What if you could privately use an application and manage its permissions to keep ill-intending apps from accessing your data? That’s exactly what Steve Kondik at CyanogenMod—the aftermarket, community-based firmware for Android devices—hopes to bring to the operating system. It’s called Incognito Mode, and it’s designed to help keep your personal data under control.

Kondik, a lead developer with the CyanogenMod team, published a post on his Google Plus profile last week about Incognito Mode. He offered more details on the feature:

I've added a per-application flag which is exposed via a simple API. This flag can be used by content providers to decide if they should return a full or limited dataset. In the implementation I'm working on, I am using the flag to provide these privacy features in the base system:

  • Return empty lists for contacts, calendar, browser history, and messages.
  • GPS will appear to always be disabled to the running application.
  • When an app is running incognito, a quick panel item is displayed in order to turn it off easily.
  • No fine-grained permissions controls as you saw in CM7. It's a single option available under application details.

The API provides a simple isIncognito() call which will tell you if incognito is enabled for the process (or the calling process). Third party applications can honor the feature using this API, or they can choose to display pictures of cats instead of running normally.

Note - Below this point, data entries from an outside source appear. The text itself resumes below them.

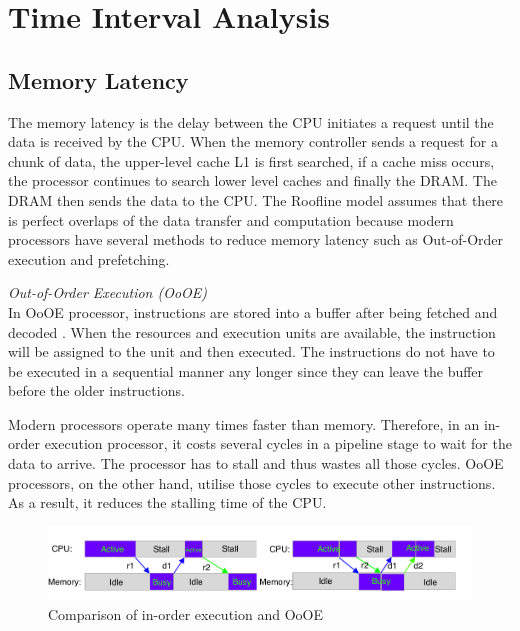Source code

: \section{Time Interval Analysis}

\subsection{Memory Latency}
The memory latency is the delay between the CPU initiates a request until the data is received by the CPU. When the memory controller sends a request for a chunk of data, the upper-level cache L1 is first searched, if a cache miss occurs,  the processor continues to search lower level caches and finally the DRAM. The DRAM then sends the data to the CPU. The Roofline model assumes that there is perfect overlaps of the data transfer and computation because modern processors have several methods to reduce memory latency such as Out-of-Order execution and prefetching. 


\textit{Out-of-Order Execution (OoOE)}\\
In OoOE processor, instructions are stored into a buffer after being fetched and decoded \cite{13}. When the resources and execution units are available, the instruction will be assigned to the unit and then executed. The instructions do not have to be executed in a sequential manner any longer since they can leave the buffer before the older instructions. 

Modern processors operate many times faster than memory. Therefore, in an in-order execution processor, it costs several cycles in a pipeline stage to wait for the data to arrive. The processor has to stall and thus wastes all those cycles. OoOE processors, on the other hand, utilise those cycles to execute other instructions. As a result, it reduces the stalling time of the CPU. 

\begin{figure} [h] %
	\centering   %
	\includegraphics[width=15cm]{pictures/fig3.6}
	\caption{Comparison of in-order execution and OoOE}
	\label{fig3.5}  %
\end{figure}

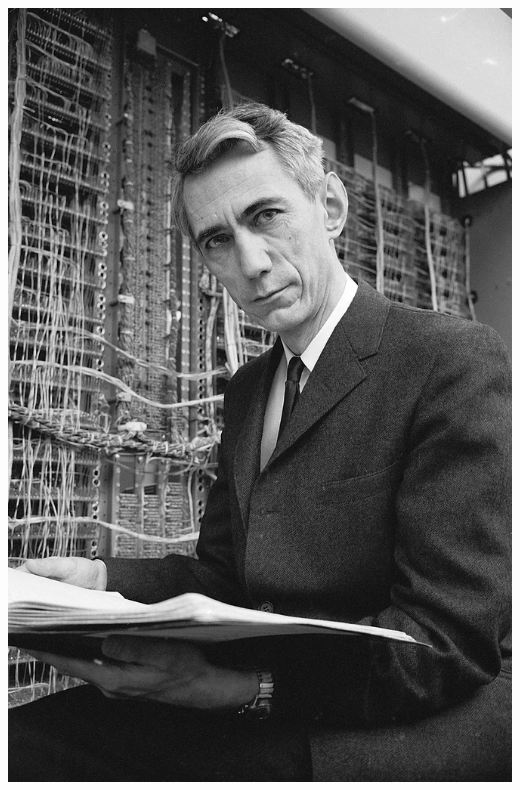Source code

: \documentclass[smaller]{beamer}
\begin{document}
\begin{frame}
\begin{columns}
    \begin{column}{0.4\textwidth}
        \includegraphics[width=\textwidth]{../manifest/shannon.png}
    \end{column}
\end{columns}
\end{frame}

\end{document}
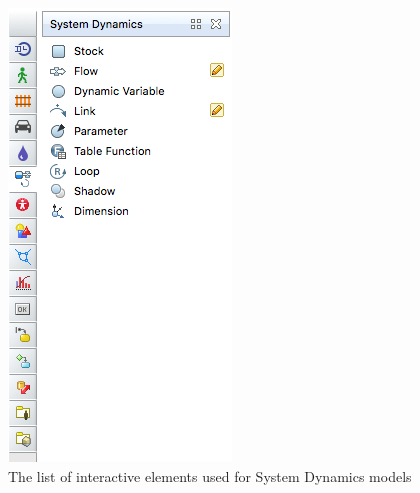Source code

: \begin{figure}[H]
  \centering
  \includegraphics[height=0.5\textwidth]{img/screens/basic/basic22}
  \caption{The list of interactive elements used for System Dynamics models}
\end{figure}

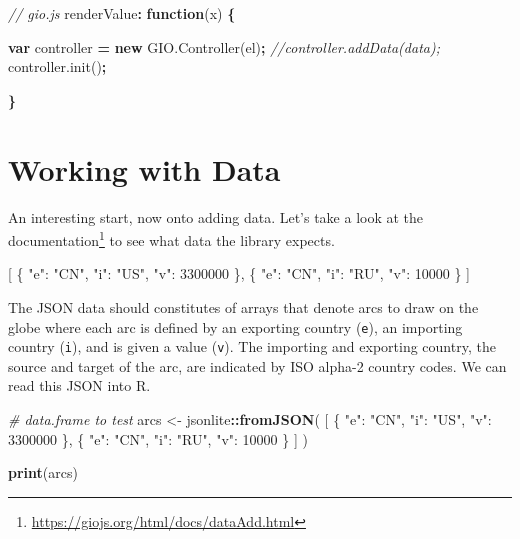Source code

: \documentclass[
]{krantz}
\makeatletter
\newenvironment{Shaded}{\begin{snugshade}}{\end{snugshade}}
\newcommand{\AttributeTok}[1]{\textcolor[rgb]{0.61,0.61,0.61}{#1}}
\newcommand{\CommentTok}[1]{\textcolor[rgb]{0.37,0.37,0.37}{\textit{#1}}}
\newcommand{\DataTypeTok}[1]{\textcolor[rgb]{0.27,0.27,0.27}{#1}}
\newcommand{\DecValTok}[1]{\textcolor[rgb]{0.06,0.06,0.06}{#1}}
\newcommand{\FunctionTok}[1]{\textcolor[rgb]{0,0,0}{#1}}
\newcommand{\KeywordTok}[1]{\textcolor[rgb]{0.27,0.27,0.27}{\textbf{#1}}}
\newcommand{\NormalTok}[1]{#1}
\newcommand{\OperatorTok}[1]{\textcolor[rgb]{0.43,0.43,0.43}{\textbf{#1}}}
\newcommand{\OtherTok}[1]{\textcolor[rgb]{0.37,0.37,0.37}{#1}}
\newcommand{\StringTok}[1]{\textcolor[rgb]{0.5,0.5,0.5}{#1}}
\newcommand{\VariableTok}[1]{\textcolor[rgb]{0,0,0}{#1}}
\renewcommand{\href}[2]{#2\footnote{\url{#1}}}
\newenvironment{kframe}{%
\medskip{}
\setlength{\fboxsep}{.8em}
 \def\at@end@of@kframe{}%
 \ifinner\ifhmode%
  \def\at@end@of@kframe{\end{minipage}}%
  \begin{minipage}{\columnwidth}%
 \fi\fi%
 \def\FrameCommand##1{\hskip\@totalleftmargin \hskip-\fboxsep
 \colorbox{shadecolor}{##1}\hskip-\fboxsep
     \hskip-\linewidth \hskip-\@totalleftmargin \hskip\columnwidth}%
 \MakeFramed {\advance\hsize-\width
   \@totalleftmargin\z@ \linewidth\hsize
   \@setminipage}}%
 {\par\unskip\endMakeFramed%
 \at@end@of@kframe}
\renewenvironment{Shaded}{\begin{kframe}}{\end{kframe}}
\makeatother
\begin{document}
\begin{Shaded}
\begin{Highlighting}[]
\CommentTok{// gio.js}
\NormalTok{renderValue}\OperatorTok{:} \KeywordTok{function}\NormalTok{(x) }\OperatorTok{\{}

  \KeywordTok{var}\NormalTok{ controller }\OperatorTok{=} \KeywordTok{new} \VariableTok{GIO}\NormalTok{.}\AttributeTok{Controller}\NormalTok{(el)}\OperatorTok{;}
  \CommentTok{//controller.addData(data);}
  \VariableTok{controller}\NormalTok{.}\AttributeTok{init}\NormalTok{()}\OperatorTok{;}

\OperatorTok{\}}
\end{Highlighting}
\end{Shaded}

\hypertarget{working-with-data}{%
\section{Working with Data}\label{working-with-data}}

An interesting start, now onto adding data. Let's take a look at the \href{https://giojs.org/html/docs/dataAdd.html}{documentation} to see what data the library expects.

\begin{Shaded}
\begin{Highlighting}[]
\OtherTok{[}
  \FunctionTok{\{}
    \DataTypeTok{"e"}\FunctionTok{:} \StringTok{"CN"}\FunctionTok{,}
    \DataTypeTok{"i"}\FunctionTok{:} \StringTok{"US"}\FunctionTok{,}
    \DataTypeTok{"v"}\FunctionTok{:} \DecValTok{3300000}
  \FunctionTok{\}}\OtherTok{,}
  \FunctionTok{\{}
    \DataTypeTok{"e"}\FunctionTok{:} \StringTok{"CN"}\FunctionTok{,}
    \DataTypeTok{"i"}\FunctionTok{:} \StringTok{"RU"}\FunctionTok{,}
    \DataTypeTok{"v"}\FunctionTok{:} \DecValTok{10000}
  \FunctionTok{\}}
\OtherTok{]}
\end{Highlighting}
\end{Shaded}

The JSON data should constitutes of arrays that denote arcs to draw on the globe where each arc is defined by an exporting country (\texttt{e}), an importing country (\texttt{i}), and is given a value (\texttt{v}). The importing and exporting country, the source and target of the arc, are indicated by ISO alpha-2 country codes. We can read this JSON into R.

\begin{Shaded}
\begin{Highlighting}[]
\CommentTok{\# data.frame to test}
\NormalTok{arcs <{-}}\StringTok{ }\NormalTok{jsonlite}\OperatorTok{::}\KeywordTok{fromJSON}\NormalTok{(}
  \StringTok{\textquotesingle{}[}
\StringTok{    \{}
\StringTok{      "e": "CN",}
\StringTok{      "i": "US",}
\StringTok{      "v": 3300000}
\StringTok{    \},}
\StringTok{    \{}
\StringTok{      "e": "CN",}
\StringTok{      "i": "RU",}
\StringTok{      "v": 10000}
\StringTok{    \}}
\StringTok{  ]\textquotesingle{}}
\NormalTok{)}

\KeywordTok{print}\NormalTok{(arcs)}
\end{Highlighting}
\end{Shaded}
\end{document}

Every time you install a new application on Android, the operating system asks you to review the permissions the app requests before it can install. This approach to user data is certainly precarious because users can't deny individual permissions to pick and choose what an application has access to, even if they still want to use that app. Incognito Mode could potentially fix this conundrum, enabling users to restrict their data to certain applications.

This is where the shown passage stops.